▸ **WORK TO COMPLETE**: Each line of the data has to be retyped exactly as it is.

▸ **SUPPLIED MATERIAL**:

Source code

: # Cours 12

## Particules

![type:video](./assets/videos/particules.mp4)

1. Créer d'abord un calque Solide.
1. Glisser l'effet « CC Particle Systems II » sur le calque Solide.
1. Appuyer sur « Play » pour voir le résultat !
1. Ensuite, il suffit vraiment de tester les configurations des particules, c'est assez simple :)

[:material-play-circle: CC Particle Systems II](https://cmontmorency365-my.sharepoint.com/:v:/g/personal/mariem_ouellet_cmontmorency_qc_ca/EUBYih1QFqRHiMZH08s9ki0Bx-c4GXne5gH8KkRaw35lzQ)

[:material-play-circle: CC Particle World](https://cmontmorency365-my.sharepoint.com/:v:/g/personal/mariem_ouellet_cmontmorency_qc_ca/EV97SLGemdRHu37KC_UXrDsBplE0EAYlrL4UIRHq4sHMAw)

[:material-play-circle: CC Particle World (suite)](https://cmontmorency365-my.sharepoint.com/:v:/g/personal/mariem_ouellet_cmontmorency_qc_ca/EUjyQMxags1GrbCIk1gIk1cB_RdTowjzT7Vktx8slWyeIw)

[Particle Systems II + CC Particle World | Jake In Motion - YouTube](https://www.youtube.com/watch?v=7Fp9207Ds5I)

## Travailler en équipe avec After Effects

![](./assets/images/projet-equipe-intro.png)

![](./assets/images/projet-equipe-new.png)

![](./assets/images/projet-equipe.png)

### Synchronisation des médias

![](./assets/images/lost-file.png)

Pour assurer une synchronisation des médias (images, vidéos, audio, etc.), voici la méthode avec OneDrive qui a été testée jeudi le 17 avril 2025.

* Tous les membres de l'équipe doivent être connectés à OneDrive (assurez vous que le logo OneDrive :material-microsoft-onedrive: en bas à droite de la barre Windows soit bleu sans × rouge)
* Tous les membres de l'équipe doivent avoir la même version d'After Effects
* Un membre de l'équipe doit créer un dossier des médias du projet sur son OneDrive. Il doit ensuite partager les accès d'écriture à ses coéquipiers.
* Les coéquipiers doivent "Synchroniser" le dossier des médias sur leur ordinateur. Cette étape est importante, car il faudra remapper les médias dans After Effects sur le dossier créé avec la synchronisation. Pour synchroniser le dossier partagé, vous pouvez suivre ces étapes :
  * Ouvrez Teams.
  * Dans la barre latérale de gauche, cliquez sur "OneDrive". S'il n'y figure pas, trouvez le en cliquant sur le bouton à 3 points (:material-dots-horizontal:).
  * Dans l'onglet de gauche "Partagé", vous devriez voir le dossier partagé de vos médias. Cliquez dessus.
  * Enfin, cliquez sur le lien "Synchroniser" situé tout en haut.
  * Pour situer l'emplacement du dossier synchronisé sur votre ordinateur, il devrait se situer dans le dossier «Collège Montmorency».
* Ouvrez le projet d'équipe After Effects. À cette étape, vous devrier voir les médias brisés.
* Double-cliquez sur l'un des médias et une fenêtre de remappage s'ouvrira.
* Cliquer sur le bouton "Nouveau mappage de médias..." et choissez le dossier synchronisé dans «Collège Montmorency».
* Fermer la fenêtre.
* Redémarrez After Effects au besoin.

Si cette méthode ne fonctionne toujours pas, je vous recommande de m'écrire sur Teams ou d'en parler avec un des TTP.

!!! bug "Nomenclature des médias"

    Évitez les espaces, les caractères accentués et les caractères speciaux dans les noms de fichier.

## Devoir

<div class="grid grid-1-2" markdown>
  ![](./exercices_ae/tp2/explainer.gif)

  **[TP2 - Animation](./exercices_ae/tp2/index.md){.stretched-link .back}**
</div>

▸ **YOUR RESPONSE**:
Source code

: # Cours 12

## Particules

![type:video](./assets/videos/particules.mp4)

1. Créer d'abord un calque Solide.
1. Glisser l'effet « CC Particle Systems II » sur le calque Solide.
1. Appuyer sur « Play » pour voir le résultat !
1. Ensuite, il suffit vraiment de tester les configurations des particules, c'est assez simple :)

[:material-play-circle: CC Particle Systems II](https://cmontmorency365-my.sharepoint.com/:v:/g/personal/mariem_ouellet_cmontmorency_qc_ca/EUBYih1QFqRHiMZH08s9ki0Bx-c4GXne5gH8KkRaw35lzQ)

[:material-play-circle: CC Particle World](https://cmontmorency365-my.sharepoint.com/:v:/g/personal/mariem_ouellet_cmontmorency_qc_ca/EV97SLGemdRHu37KC_UXrDsBplE0EAYlrL4UIRHq4sHMAw)

[:material-play-circle: CC Particle World (suite)](https://cmontmorency365-my.sharepoint.com/:v:/g/personal/mariem_ouellet_cmontmorency_qc_ca/EUjyQMxags1GrbCIk1gIk1cB_RdTowjzT7Vktx8slWyeIw)

[Particle Systems II + CC Particle World | Jake In Motion - YouTube](https://www.youtube.com/watch?v=7Fp9207Ds5I)

## Travailler en équipe avec After Effects

![](./assets/images/projet-equipe-intro.png)

![](./assets/images/projet-equipe-new.png)

![](./assets/images/projet-equipe.png)

### Synchronisation des médias

![](./assets/images/lost-file.png)

Pour assurer une synchronisation des médias (images, vidéos, audio, etc.), voici la méthode avec OneDrive qui a été testée jeudi le 17 avril 2025.

* Tous les membres de l'équipe doivent être connectés à OneDrive (assurez vous que le logo OneDrive :material-microsoft-onedrive: en bas à droite de la barre Windows soit bleu sans × rouge)
* Tous les membres de l'équipe doivent avoir la même version d'After Effects
* Un membre de l'équipe doit créer un dossier des médias du projet sur son OneDrive. Il doit ensuite partager les accès d'écriture à ses coéquipiers.
* Les coéquipiers doivent "Synchroniser" le dossier des médias sur leur ordinateur. Cette étape est importante, car il faudra remapper les médias dans After Effects sur le dossier créé avec la synchronisation. Pour synchroniser le dossier partagé, vous pouvez suivre ces étapes :
  * Ouvrez Teams.
  * Dans la barre latérale de gauche, cliquez sur "OneDrive". S'il n'y figure pas, trouvez le en cliquant sur le bouton à 3 points (:material-dots-horizontal:).
  * Dans l'onglet de gauche "Partagé", vous devriez voir le dossier partagé de vos médias. Cliquez dessus.
  * Enfin, cliquez sur le lien "Synchroniser" situé tout en haut.
  * Pour situer l'emplacement du dossier synchronisé sur votre ordinateur, il devrait se situer dans le dossier «Collège Montmorency».
* Ouvrez le projet d'équipe After Effects. À cette étape, vous devrier voir les médias brisés.
* Double-cliquez sur l'un des médias et une fenêtre de remappage s'ouvrira.
* Cliquer sur le bouton "Nouveau mappage de médias..." et choissez le dossier synchronisé dans «Collège Montmorency».
* Fermer la fenêtre.
* Redémarrez After Effects au besoin.

Si cette méthode ne fonctionne toujours pas, je vous recommande de m'écrire sur Teams ou d'en parler avec un des TTP.

!!! bug "Nomenclature des médias"

    Évitez les espaces, les caractères accentués et les caractères speciaux dans les noms de fichier.

## Devoir

<div class="grid grid-1-2" markdown>
  ![](./exercices_ae/tp2/explainer.gif)

  **[TP2 - Animation](./exercices_ae/tp2/index.md){.stretched-link .back}**
</div>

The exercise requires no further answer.